Given records START
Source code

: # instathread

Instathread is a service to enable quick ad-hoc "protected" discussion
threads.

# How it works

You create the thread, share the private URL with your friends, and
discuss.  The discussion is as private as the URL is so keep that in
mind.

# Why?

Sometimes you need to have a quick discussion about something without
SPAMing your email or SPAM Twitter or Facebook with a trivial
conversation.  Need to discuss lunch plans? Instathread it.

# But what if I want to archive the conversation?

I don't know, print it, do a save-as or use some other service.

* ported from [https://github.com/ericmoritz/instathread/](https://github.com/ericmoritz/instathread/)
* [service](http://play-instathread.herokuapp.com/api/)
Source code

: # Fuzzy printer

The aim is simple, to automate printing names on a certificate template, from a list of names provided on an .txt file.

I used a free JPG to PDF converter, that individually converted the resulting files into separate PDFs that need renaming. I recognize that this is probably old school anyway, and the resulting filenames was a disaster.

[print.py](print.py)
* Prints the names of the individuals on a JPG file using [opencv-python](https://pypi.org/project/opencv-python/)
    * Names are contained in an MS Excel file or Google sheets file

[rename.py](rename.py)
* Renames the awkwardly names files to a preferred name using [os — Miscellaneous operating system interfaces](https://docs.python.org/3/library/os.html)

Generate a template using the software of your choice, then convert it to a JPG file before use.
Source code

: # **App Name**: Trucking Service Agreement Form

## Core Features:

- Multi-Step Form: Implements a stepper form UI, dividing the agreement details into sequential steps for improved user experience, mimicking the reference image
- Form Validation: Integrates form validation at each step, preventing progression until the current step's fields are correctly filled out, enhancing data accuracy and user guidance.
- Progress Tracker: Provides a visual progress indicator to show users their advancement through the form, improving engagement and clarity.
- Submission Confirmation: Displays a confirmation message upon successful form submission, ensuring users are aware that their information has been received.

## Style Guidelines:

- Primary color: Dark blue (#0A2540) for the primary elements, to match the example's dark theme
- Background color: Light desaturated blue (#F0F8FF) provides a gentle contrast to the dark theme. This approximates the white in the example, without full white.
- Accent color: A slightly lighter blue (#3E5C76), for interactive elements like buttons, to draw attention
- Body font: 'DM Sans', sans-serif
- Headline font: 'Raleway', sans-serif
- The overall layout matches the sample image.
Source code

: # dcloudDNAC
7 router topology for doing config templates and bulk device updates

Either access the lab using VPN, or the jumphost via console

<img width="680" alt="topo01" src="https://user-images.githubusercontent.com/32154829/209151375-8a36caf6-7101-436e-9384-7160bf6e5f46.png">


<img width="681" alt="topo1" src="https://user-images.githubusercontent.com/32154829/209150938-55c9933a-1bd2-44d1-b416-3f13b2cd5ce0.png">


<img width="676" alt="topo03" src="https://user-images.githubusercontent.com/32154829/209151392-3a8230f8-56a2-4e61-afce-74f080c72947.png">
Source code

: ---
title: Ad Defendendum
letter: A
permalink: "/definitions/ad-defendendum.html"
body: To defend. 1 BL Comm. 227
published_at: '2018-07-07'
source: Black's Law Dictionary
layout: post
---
Given records END
_Work order_:
Repeat each entry above, matching every line exactly.

_Solution for this task_:
Source code

: # instathread

Instathread is a service to enable quick ad-hoc "protected" discussion
threads.

# How it works

You create the thread, share the private URL with your friends, and
discuss.  The discussion is as private as the URL is so keep that in
mind.

# Why?

Sometimes you need to have a quick discussion about something without
SPAMing your email or SPAM Twitter or Facebook with a trivial
conversation.  Need to discuss lunch plans? Instathread it.

# But what if I want to archive the conversation?

I don't know, print it, do a save-as or use some other service.

* ported from [https://github.com/ericmoritz/instathread/](https://github.com/ericmoritz/instathread/)
* [service](http://play-instathread.herokuapp.com/api/)
Source code

: # Fuzzy printer

The aim is simple, to automate printing names on a certificate template, from a list of names provided on an .txt file.

I used a free JPG to PDF converter, that individually converted the resulting files into separate PDFs that need renaming. I recognize that this is probably old school anyway, and the resulting filenames was a disaster.

[print.py](print.py)
* Prints the names of the individuals on a JPG file using [opencv-python](https://pypi.org/project/opencv-python/)
    * Names are contained in an MS Excel file or Google sheets file

[rename.py](rename.py)
* Renames the awkwardly names files to a preferred name using [os — Miscellaneous operating system interfaces](https://docs.python.org/3/library/os.html)

Generate a template using the software of your choice, then convert it to a JPG file before use.
Source code

: # **App Name**: Trucking Service Agreement Form

## Core Features:

- Multi-Step Form: Implements a stepper form UI, dividing the agreement details into sequential steps for improved user experience, mimicking the reference image
- Form Validation: Integrates form validation at each step, preventing progression until the current step's fields are correctly filled out, enhancing data accuracy and user guidance.
- Progress Tracker: Provides a visual progress indicator to show users their advancement through the form, improving engagement and clarity.
- Submission Confirmation: Displays a confirmation message upon successful form submission, ensuring users are aware that their information has been received.

## Style Guidelines:

- Primary color: Dark blue (#0A2540) for the primary elements, to match the example's dark theme
- Background color: Light desaturated blue (#F0F8FF) provides a gentle contrast to the dark theme. This approximates the white in the example, without full white.
- Accent color: A slightly lighter blue (#3E5C76), for interactive elements like buttons, to draw attention
- Body font: 'DM Sans', sans-serif
- Headline font: 'Raleway', sans-serif
- The overall layout matches the sample image.
Source code

: # dcloudDNAC
7 router topology for doing config templates and bulk device updates

Either access the lab using VPN, or the jumphost via console

<img width="680" alt="topo01" src="https://user-images.githubusercontent.com/32154829/209151375-8a36caf6-7101-436e-9384-7160bf6e5f46.png">


<img width="681" alt="topo1" src="https://user-images.githubusercontent.com/32154829/209150938-55c9933a-1bd2-44d1-b416-3f13b2cd5ce0.png">


<img width="676" alt="topo03" src="https://user-images.githubusercontent.com/32154829/209151392-3a8230f8-56a2-4e61-afce-74f080c72947.png">
Source code

: ---
title: Ad Defendendum
letter: A
permalink: "/definitions/ad-defendendum.html"
body: To defend. 1 BL Comm. 227
published_at: '2018-07-07'
source: Black's Law Dictionary
layout: post
---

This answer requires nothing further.